* **PROBLEM**
Spot each line in the records below where the word "Tokens" occurs, then copy it.

* **DATA FOR REVIEW**
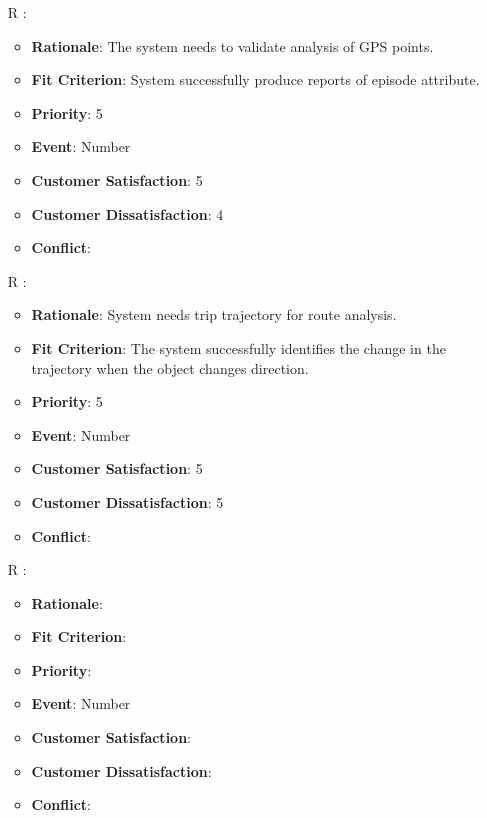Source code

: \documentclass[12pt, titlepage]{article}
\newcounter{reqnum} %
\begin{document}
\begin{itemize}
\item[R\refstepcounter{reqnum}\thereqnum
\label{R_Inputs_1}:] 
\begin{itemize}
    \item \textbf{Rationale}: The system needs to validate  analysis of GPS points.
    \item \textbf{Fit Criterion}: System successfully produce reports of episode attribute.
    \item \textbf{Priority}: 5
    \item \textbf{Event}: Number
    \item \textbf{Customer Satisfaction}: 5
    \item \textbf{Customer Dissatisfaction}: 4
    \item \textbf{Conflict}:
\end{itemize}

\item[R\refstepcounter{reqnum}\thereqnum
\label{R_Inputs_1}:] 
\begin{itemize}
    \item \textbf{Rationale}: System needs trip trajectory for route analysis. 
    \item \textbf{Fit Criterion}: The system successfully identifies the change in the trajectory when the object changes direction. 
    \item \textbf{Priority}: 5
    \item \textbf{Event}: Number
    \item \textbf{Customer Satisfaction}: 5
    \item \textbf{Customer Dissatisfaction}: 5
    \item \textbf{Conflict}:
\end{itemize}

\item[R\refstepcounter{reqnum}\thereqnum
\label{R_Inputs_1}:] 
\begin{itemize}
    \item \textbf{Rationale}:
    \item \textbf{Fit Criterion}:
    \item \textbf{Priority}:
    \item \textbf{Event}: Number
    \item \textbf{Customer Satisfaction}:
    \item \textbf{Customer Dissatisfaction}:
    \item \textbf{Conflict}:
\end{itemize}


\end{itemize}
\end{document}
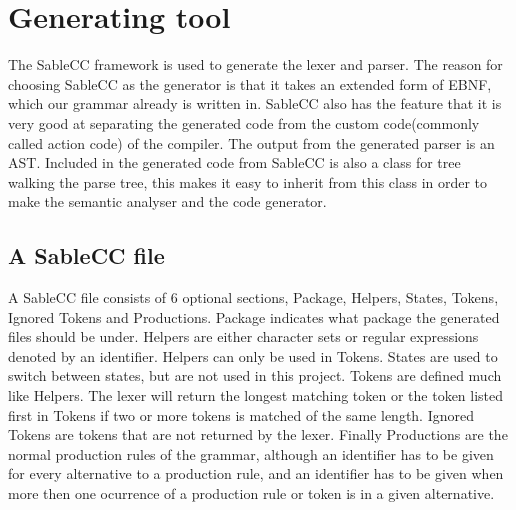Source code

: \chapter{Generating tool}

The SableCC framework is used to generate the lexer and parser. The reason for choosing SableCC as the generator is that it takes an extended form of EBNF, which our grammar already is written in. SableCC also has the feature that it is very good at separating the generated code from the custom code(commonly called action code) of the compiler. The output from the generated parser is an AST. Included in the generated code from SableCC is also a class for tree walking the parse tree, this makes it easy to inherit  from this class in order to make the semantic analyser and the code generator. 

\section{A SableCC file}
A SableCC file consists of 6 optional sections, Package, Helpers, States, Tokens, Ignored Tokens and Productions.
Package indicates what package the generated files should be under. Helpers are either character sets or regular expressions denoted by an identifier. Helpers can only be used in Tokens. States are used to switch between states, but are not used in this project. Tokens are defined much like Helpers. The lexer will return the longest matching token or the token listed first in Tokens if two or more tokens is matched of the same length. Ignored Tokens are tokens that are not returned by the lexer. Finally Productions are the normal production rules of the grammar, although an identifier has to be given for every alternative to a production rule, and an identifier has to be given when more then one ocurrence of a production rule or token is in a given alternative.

* **OUTPUT OF THE TASK**
A SableCC file consists of 6 optional sections, Package, Helpers, States, Tokens, Ignored Tokens and Productions.
Package indicates what package the generated files should be under. Helpers are either character sets or regular expressions denoted by an identifier. Helpers can only be used in Tokens. States are used to switch between states, but are not used in this project. Tokens are defined much like Helpers. The lexer will return the longest matching token or the token listed first in Tokens if two or more tokens is matched of the same length. Ignored Tokens are tokens that are not returned by the lexer. Finally Productions are the normal production rules of the grammar, although an identifier has to be given for every alternative to a production rule, and an identifier has to be given when more then one ocurrence of a production rule or token is in a given alternative.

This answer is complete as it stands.